Hank: This podcast is also brought to you by Broccoli-Flavored Chocolate, something about which John feels ambivalent, because, in fact, in this case, broccoli does affect the flavor of chocolate.
John: And of course, this podcast is also brought to you by California's Water Shortage. California's Water Shortage: don't worry, we'll just put a huge magnifying glass in space.
Hank: *laughs* It's all taken care of!
John: *laughs*
Hank: I love it!
Question 5 (33:40)
We're going to do one last question, John, does that sound okay to you?
John: Sure.
Hank: Alright. This one is from Paula, who asks "Dear Hank and John: I just found out that the amazing Stephen Colbert is a fan of The Mountain Goats, that his favorite planet is Mars, and that he's basically the biggest Tolkien geek the world has ever seen. I think that's just one step away from becoming a lifelong Nerdfighter. Is there any secret plan that has evolved about how to act in these kind of situations? What shall we do? Crash the Late Show with an army of puppy-sized elephants?

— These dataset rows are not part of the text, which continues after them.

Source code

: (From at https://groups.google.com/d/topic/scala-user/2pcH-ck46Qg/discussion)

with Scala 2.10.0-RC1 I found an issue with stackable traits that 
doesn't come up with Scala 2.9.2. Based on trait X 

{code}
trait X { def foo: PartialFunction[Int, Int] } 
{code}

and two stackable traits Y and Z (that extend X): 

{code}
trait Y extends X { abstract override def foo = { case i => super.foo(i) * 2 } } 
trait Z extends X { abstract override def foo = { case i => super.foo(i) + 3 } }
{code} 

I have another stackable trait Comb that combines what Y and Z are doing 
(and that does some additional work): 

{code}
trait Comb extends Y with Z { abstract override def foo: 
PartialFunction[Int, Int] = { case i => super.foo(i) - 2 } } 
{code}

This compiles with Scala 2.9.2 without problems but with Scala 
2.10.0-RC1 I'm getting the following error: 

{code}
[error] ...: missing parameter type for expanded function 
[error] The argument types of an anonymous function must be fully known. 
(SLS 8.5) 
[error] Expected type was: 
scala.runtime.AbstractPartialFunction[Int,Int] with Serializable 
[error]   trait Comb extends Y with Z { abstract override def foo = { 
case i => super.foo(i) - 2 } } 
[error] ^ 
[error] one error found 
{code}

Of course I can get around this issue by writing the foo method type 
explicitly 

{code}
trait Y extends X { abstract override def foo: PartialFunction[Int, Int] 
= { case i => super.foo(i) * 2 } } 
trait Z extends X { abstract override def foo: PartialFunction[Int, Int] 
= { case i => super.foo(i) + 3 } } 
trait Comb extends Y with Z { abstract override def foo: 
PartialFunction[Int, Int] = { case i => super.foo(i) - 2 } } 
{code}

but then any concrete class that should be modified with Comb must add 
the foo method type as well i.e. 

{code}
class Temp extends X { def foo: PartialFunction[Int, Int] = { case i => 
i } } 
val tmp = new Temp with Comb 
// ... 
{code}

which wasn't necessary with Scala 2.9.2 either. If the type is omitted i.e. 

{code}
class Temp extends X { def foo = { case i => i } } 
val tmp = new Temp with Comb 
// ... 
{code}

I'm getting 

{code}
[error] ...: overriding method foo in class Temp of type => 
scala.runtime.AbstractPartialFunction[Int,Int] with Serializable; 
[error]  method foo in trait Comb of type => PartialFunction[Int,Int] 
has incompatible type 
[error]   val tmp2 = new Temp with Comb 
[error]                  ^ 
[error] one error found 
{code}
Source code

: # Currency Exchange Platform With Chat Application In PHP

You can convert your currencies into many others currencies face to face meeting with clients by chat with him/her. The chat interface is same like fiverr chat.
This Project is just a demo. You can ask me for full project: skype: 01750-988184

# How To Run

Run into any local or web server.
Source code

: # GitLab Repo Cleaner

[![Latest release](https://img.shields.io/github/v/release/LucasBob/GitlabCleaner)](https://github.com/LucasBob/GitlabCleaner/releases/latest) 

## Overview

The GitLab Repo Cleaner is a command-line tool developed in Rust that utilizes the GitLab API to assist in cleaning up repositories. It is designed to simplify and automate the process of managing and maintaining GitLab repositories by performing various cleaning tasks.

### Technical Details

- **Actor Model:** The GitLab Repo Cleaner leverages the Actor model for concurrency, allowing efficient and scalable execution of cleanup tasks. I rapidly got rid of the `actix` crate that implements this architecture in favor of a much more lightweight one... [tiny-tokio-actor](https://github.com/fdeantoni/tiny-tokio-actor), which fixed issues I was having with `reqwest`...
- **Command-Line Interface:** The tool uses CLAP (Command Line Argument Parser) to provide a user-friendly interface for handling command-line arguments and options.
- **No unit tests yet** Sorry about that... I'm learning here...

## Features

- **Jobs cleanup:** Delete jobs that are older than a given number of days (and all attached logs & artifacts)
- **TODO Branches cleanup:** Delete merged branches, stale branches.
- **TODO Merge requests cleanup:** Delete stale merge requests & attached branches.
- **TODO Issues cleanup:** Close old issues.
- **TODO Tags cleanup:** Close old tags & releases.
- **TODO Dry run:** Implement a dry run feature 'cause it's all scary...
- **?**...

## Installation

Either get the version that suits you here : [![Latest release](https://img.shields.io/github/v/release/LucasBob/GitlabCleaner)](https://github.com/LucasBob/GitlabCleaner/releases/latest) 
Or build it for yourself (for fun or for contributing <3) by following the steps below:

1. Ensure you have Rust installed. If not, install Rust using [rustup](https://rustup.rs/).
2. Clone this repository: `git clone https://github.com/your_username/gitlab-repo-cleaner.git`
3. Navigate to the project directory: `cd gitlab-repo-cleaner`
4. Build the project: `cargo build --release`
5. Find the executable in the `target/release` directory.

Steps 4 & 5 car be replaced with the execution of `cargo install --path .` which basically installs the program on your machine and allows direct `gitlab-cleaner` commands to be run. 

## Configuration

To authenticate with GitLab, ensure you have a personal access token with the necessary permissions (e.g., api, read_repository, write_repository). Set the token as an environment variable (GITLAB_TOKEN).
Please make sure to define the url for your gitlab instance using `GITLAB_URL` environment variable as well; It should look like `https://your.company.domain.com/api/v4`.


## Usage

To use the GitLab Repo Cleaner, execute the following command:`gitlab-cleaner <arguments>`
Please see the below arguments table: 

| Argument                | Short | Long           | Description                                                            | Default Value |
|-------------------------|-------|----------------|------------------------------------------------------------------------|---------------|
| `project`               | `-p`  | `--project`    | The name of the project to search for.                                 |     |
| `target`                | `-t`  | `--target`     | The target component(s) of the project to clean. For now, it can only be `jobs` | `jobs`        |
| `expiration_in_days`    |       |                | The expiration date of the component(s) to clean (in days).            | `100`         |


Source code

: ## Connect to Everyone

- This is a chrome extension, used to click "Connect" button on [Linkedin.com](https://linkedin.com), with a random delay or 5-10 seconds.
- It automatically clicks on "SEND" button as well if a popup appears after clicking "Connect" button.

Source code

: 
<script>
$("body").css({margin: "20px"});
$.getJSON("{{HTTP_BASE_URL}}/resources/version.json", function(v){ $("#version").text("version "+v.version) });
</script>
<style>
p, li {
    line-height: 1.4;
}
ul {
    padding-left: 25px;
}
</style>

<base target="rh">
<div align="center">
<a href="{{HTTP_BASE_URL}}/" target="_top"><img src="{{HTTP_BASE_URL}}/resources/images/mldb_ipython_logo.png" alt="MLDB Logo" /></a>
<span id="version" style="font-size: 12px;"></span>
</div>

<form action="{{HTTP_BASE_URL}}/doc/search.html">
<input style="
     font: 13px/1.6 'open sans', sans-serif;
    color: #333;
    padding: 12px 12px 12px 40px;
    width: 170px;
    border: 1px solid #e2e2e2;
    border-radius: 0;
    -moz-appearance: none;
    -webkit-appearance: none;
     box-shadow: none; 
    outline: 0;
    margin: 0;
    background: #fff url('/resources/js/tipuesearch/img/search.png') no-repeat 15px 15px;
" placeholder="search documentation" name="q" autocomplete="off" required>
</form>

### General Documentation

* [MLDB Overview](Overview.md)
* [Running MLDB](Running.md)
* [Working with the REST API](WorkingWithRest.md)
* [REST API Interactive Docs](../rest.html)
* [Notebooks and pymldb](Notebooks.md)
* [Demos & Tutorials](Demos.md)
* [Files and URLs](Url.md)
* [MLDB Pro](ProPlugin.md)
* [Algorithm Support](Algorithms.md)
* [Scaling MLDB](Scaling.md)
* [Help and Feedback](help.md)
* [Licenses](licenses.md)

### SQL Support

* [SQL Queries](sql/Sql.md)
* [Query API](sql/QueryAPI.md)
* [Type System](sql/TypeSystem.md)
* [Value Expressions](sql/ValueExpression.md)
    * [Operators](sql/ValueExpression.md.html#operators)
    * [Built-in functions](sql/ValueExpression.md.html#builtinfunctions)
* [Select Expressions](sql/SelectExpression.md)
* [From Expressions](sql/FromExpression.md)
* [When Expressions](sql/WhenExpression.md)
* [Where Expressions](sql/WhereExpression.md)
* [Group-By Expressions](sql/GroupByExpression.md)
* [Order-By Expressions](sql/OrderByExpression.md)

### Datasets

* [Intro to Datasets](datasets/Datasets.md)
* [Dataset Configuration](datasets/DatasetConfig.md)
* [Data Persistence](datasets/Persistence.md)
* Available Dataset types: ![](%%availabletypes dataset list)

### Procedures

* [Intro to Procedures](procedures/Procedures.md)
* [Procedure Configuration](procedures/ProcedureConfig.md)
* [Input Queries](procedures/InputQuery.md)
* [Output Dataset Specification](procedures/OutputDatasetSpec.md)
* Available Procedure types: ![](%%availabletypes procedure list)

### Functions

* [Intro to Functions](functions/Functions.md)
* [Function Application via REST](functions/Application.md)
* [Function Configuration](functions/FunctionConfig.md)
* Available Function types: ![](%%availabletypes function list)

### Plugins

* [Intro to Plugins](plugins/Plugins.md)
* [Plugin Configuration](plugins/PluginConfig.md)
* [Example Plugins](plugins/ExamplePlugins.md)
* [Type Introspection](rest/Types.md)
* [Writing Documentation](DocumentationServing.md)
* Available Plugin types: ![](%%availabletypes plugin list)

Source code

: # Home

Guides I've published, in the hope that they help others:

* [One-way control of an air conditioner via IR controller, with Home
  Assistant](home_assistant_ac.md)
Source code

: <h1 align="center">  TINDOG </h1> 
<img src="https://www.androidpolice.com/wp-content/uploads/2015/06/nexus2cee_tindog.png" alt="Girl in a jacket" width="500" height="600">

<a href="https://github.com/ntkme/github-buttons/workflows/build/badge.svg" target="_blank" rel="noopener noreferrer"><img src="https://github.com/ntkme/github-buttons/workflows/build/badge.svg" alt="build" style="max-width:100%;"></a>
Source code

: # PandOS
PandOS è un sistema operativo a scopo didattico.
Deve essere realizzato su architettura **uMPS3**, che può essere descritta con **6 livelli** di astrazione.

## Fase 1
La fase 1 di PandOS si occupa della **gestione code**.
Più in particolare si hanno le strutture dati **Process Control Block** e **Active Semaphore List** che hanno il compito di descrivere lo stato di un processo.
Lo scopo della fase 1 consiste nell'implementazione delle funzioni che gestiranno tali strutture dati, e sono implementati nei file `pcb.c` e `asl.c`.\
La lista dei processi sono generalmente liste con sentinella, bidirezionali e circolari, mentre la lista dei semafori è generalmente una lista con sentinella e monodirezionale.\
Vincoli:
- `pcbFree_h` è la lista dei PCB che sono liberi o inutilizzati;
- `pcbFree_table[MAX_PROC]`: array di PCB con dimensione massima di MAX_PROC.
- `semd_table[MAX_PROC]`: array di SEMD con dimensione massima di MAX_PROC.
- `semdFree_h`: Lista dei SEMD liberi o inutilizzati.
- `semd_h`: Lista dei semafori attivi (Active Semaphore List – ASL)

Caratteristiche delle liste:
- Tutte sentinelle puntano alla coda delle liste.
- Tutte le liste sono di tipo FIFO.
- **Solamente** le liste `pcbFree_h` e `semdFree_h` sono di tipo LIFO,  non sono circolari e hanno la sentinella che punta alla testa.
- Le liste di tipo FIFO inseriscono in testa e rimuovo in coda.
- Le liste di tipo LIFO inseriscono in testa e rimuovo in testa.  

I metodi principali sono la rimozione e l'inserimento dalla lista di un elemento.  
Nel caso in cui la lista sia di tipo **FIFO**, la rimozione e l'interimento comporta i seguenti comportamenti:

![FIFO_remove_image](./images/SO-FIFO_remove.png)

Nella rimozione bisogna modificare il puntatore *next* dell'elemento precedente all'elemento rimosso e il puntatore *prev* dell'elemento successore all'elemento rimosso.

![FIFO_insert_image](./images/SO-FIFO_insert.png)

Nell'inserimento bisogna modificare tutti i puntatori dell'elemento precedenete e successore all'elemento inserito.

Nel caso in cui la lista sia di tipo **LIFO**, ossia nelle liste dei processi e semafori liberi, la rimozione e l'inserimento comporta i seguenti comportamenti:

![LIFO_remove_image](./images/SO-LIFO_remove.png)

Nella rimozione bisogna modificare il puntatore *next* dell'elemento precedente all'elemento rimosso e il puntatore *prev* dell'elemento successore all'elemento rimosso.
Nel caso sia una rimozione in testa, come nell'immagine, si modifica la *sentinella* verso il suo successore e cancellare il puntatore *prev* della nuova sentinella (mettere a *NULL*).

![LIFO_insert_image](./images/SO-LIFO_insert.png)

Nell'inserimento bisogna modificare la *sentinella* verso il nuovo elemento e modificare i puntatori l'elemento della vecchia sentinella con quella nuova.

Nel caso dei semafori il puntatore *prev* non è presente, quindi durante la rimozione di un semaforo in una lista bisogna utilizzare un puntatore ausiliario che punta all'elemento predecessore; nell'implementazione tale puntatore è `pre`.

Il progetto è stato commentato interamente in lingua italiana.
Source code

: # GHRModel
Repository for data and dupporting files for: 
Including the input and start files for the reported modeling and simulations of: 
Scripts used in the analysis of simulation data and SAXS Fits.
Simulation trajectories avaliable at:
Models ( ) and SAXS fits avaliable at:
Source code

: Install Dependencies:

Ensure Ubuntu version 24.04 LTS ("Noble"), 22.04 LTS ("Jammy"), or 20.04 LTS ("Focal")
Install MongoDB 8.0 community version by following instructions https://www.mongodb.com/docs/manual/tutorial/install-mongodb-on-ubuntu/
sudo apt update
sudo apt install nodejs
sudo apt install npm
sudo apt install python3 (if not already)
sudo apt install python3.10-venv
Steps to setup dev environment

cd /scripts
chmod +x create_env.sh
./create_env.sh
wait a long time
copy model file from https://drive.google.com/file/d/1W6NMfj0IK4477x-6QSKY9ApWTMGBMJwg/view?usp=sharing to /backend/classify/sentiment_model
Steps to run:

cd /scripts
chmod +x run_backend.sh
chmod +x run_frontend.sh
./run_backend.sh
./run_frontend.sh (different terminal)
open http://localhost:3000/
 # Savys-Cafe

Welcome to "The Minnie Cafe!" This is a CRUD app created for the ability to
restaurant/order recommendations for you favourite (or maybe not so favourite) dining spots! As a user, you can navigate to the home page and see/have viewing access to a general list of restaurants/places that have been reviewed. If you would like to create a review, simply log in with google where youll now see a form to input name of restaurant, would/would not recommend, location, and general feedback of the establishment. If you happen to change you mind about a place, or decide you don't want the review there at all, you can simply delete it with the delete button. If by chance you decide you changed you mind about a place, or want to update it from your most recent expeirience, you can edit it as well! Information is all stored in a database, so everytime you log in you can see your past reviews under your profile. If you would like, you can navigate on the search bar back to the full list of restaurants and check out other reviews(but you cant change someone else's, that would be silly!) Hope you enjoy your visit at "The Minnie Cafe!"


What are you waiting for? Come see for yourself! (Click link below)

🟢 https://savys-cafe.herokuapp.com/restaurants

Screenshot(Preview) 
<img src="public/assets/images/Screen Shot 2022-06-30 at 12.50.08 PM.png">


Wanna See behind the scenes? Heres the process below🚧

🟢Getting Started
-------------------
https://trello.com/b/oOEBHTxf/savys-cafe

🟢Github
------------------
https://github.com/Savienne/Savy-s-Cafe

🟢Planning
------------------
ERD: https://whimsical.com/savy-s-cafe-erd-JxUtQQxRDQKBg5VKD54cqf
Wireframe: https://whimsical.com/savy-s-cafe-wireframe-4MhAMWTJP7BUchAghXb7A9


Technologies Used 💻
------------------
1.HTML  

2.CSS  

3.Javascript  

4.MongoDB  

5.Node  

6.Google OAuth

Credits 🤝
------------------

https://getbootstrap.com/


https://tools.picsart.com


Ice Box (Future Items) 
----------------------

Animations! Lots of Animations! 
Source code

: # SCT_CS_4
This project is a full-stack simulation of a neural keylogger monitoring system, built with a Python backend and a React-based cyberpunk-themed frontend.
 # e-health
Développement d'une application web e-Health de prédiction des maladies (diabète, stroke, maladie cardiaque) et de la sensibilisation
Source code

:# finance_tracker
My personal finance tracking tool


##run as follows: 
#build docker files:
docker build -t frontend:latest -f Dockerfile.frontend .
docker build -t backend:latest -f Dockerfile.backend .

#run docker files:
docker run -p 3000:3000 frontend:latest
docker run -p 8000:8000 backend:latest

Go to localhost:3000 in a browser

J: Well, you know, Hank, I had the chance to meet Stephen Colbert, um, not too long ago, and the coolest thing about it - I mean I was generally very very impressed with him - he came in and talked to me a bunch about the show. He was like, "I play a character, I'm not really that person." and I was like "I've seen the show, man." and he was like "Oh thanks, thanks, thanks for your support." Um, I was just like "Do people come here who haven't seen the show?" Anyway.
In between segments of The Colbert Report, his previous show, he played the exact same Neutral Milk Hotel song every time, and I was like "I love this song, and I love this album." and he said "Yeah, I love it, too." he said "Every taping I try to find someone in the crowd who's singing along with it and lock eyes with them, and then we sing the words together." And I was like "That is so cool, Stephen Colbert! That is so, like, I'm so glad that you told me that after our little bit together, because I could not have handled meeting you if I knew it before."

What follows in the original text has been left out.